He struggled to free his hands from the ropes. It was hot, and he was sweating. Coke was careful not to rock the boat. Capsizing it could be catastrophic.

“What if we're going to go over a waterfall?” Pep asked, sudden panic in her voice. “What if we're going to go over Niagara Falls!”

“This is
Texas
, you dope,” her brother replied. “Here, let's turn around so we're back-to-back. Then you can try to loosen my rope, and I can try to loosen yours.”

Very carefully, the twins maneuvered around in the little rowboat until they were facing in opposite directions. Pep's fingers were slightly smaller than her brother's, which made it easier for her to pick at the knot.

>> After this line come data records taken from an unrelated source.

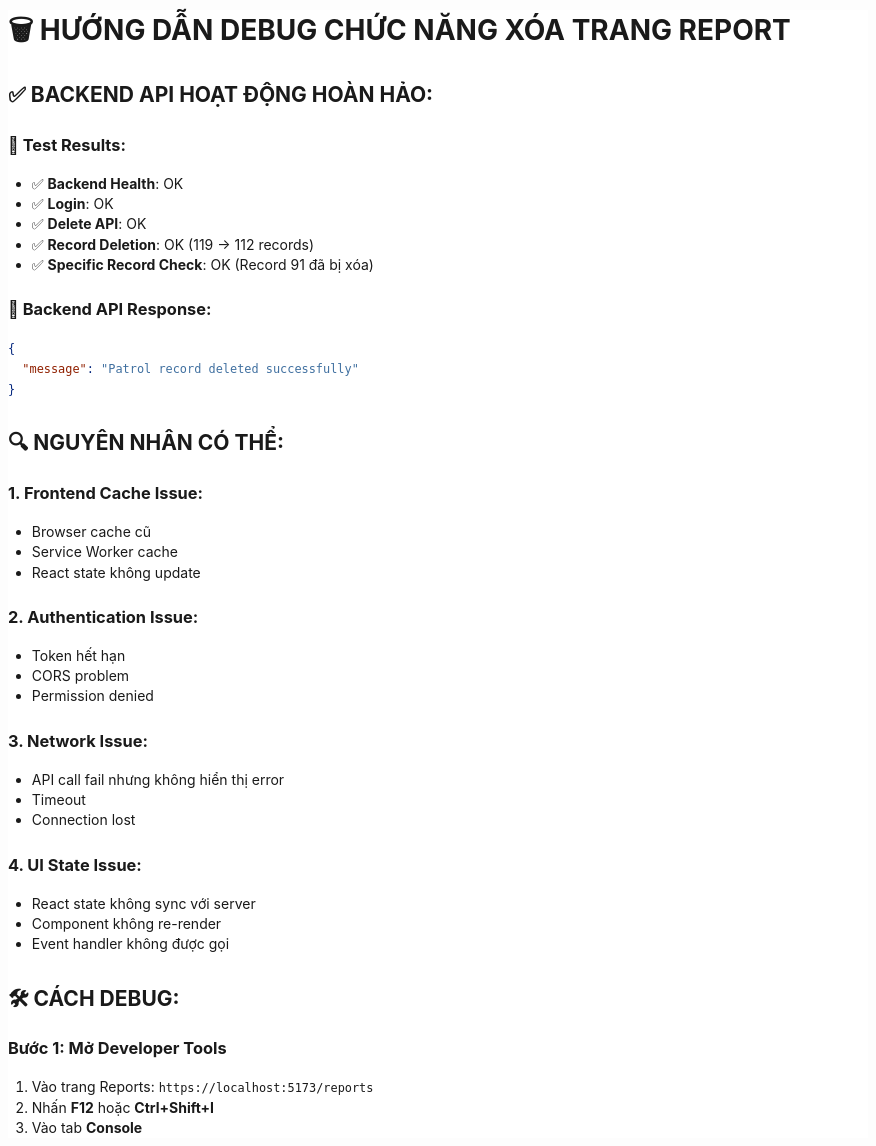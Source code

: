 # 🗑️ HƯỚNG DẪN DEBUG CHỨC NĂNG XÓA TRANG REPORT

## ✅ **BACKEND API HOẠT ĐỘNG HOÀN HẢO:**

### 🎯 **Test Results:**
- ✅ **Backend Health**: OK
- ✅ **Login**: OK  
- ✅ **Delete API**: OK
- ✅ **Record Deletion**: OK (119 → 112 records)
- ✅ **Specific Record Check**: OK (Record 91 đã bị xóa)

### 🔧 **Backend API Response:**
```json
{
  "message": "Patrol record deleted successfully"
}
```

## 🔍 **NGUYÊN NHÂN CÓ THỂ:**

### **1. Frontend Cache Issue:**
- Browser cache cũ
- Service Worker cache
- React state không update

### **2. Authentication Issue:**
- Token hết hạn
- CORS problem
- Permission denied

### **3. Network Issue:**
- API call fail nhưng không hiển thị error
- Timeout
- Connection lost

### **4. UI State Issue:**
- React state không sync với server
- Component không re-render
- Event handler không được gọi

## 🛠️ **CÁCH DEBUG:**

### **Bước 1: Mở Developer Tools**
1. Vào trang Reports: `https://localhost:5173/reports`
2. Nhấn **F12** hoặc **Ctrl+Shift+I**
3. Vào tab **Console**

Working together, they were making progress. If they could loosen their hands, they could get the blindfolds off their faces. Then they'd be free.

“What's that squeaking noise?” Pep asked as she worked at the rope.

“It sounds like birds,” her brother replied.

“They're getting closer,” Pep said, “and I think something just dripped on my head. Ewww, what is that
smell
?”

“Forget the smell,” Coke replied excitedly. “I'm almost free!”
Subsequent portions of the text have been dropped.